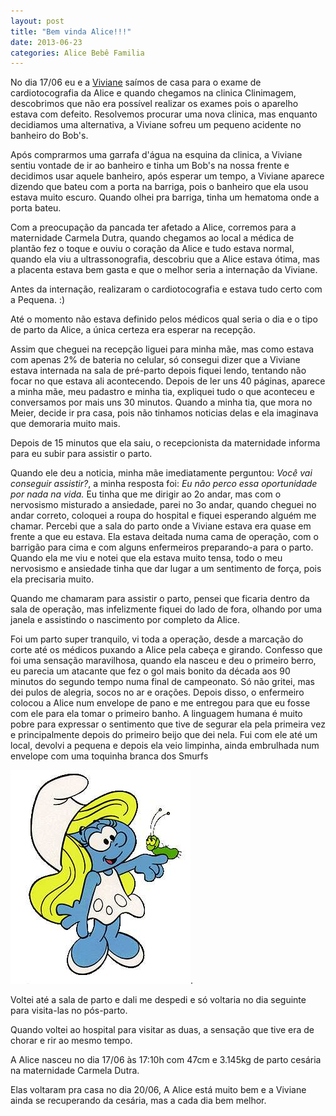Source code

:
 ```yaml
---
layout: post
title: "Bem vinda Alice!!!"
date: 2013-06-23
categories: Alice Bebê Familia
---
```



No dia 17/06 eu e a [Viviane](http://vivianenonato.deviantart.com/)
saímos de casa para o exame de cardiotocografia da Alice e quando
chegamos na clinica Clinimagem, descobrimos que não era possível
realizar os exames pois o aparelho estava com defeito. Resolvemos
procurar uma nova clinica, mas enquanto decidiamos uma alternativa, a
Viviane sofreu um pequeno acidente no banheiro do Bob's.

Após comprarmos uma garrafa d'água na esquina da clinica, a Viviane
sentiu vontade de ir ao banheiro e tinha um Bob's na nossa frente e
decidimos usar aquele banheiro, após esperar um tempo, a Viviane aparece
dizendo que bateu com a porta na barriga, pois o banheiro que ela usou
estava muito escuro. Quando olhei pra barriga, tinha um hematoma onde a
porta bateu.

Com a preocupação da pancada ter afetado a Alice, corremos para a
maternidade Carmela Dutra, quando chegamos ao local a médica de plantão
fez o toque e ouviu o coração da Alice e tudo estava normal, quando ela
viu a ultrassonografia, descobriu que a Alice estava ótima, mas a
placenta estava bem gasta e que o melhor seria a internação da Viviane.

Antes da internação, realizaram o cardiotocografia e estava tudo certo
com a Pequena. :)

Até o momento não estava definido pelos médicos qual seria o dia e o
tipo de parto da Alice, a única certeza era esperar na recepção.

Assim que cheguei na recepção liguei para minha mãe, mas como estava com
apenas 2% de bateria no celular, só consegui dizer que a Viviane estava
internada na sala de pré-parto depois fiquei lendo, tentando não focar
no que estava ali acontecendo. Depois de ler uns 40 páginas, aparece a
minha mãe, meu padastro e minha tia, expliquei tudo o que aconteceu e
conversamos por mais uns 30 minutos. Quando a minha tia, que mora no
Meier, decide ir pra casa, pois não tinhamos noticias delas e ela
imaginava que demoraria muito mais.

Depois de 15 minutos que ela saiu, o recepcionista da maternidade
informa para eu subir para assistir o parto.

Quando ele deu a noticia, minha mãe imediatamente perguntou: *Você vai
conseguir assistir?*, a minha resposta foi: *Eu não perco essa
oportunidade por nada na vida.* Eu tinha que me dirigir ao 2o andar, mas
com o nervosismo misturado a ansiedade, parei no 3o andar, quando
cheguei no andar correto, coloquei a roupa do hospital e fiquei
esperando alguém me chamar. Percebi que a sala do parto onde a Viviane
estava era quase em frente a que eu estava. Ela estava deitada numa cama
de operação, com o barrigão para cima e com alguns enfermeiros
preparando-a para o parto. Quando ela me viu e notei que ela estava
muito tensa, todo o meu nervosismo e ansiedade tinha que dar lugar a um
sentimento de força, pois ela precisaria muito.

Quando me chamaram para assistir o parto, pensei que ficaria dentro da
sala de operação, mas infelizmente fiquei do lado de fora, olhando por
uma janela e assistindo o nascimento por completo da Alice.

Foi um parto super tranquilo, vi toda a operação, desde a marcação do
corte até os médicos puxando a Alice pela cabeça e girando. Confesso que
foi uma sensação maravilhosa, quando ela nasceu e deu o primeiro berro,
eu parecia um atacante que fez o gol mais bonito da década aos 90
minutos do segundo tempo numa final de campeonato. Só não gritei, mas
dei pulos de alegria, socos no ar e orações. Depois disso, o enfermeiro
colocou a Alice num envelope de pano e me entregou para que eu fosse com
ele para ela tomar o primeiro banho. A linguagem humana é muito pobre
para expressar o sentimento que tive de segurar ela pela primeira vez e
principalmente depois do primeiro beijo que dei nela. Fui com ele até um
local, devolvi a pequena e depois ela veio limpinha, ainda embrulhada
num envelope com uma toquinha branca dos Smurfs

![Smurfs](/assets/img/The-Smurfs-Season-2-Episode-8--The-Three-Smurfketeers.jpg).

Voltei até a sala de parto e dali me despedi e só voltaria no dia
seguinte para visita-las no pós-parto.

Quando voltei ao hospital para visitar as duas, a sensação que tive era
de chorar e rir ao mesmo tempo.

A Alice nasceu no dia 17/06 às 17:10h com 47cm e 3.145kg de parto
cesária na maternidade Carmela Dutra.

Elas voltaram pra casa no dia 20/06, A Alice está muito bem e a Viviane
ainda se recuperando da cesária, mas a cada dia bem melhor.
+++++
§ **What to produce**
Reproduce, exactly as they stand in the data above, the lines from the one that holds "informa para eu subir para assistir o parto." to the one that holds "de operação, com", inclusive.

§ **Solution to this exercise**
informa para eu subir para assistir o parto.

Quando ele deu a noticia, minha mãe imediatamente perguntou: *Você vai
conseguir assistir?*, a minha resposta foi: *Eu não perco essa
oportunidade por nada na vida.* Eu tinha que me dirigir ao 2o andar, mas
com o nervosismo misturado a ansiedade, parei no 3o andar, quando
cheguei no andar correto, coloquei a roupa do hospital e fiquei
esperando alguém me chamar. Percebi que a sala do parto onde a Viviane
estava era quase em frente a que eu estava. Ela estava deitada numa cama
de operação, com o barrigão para cima e com alguns enfermeiros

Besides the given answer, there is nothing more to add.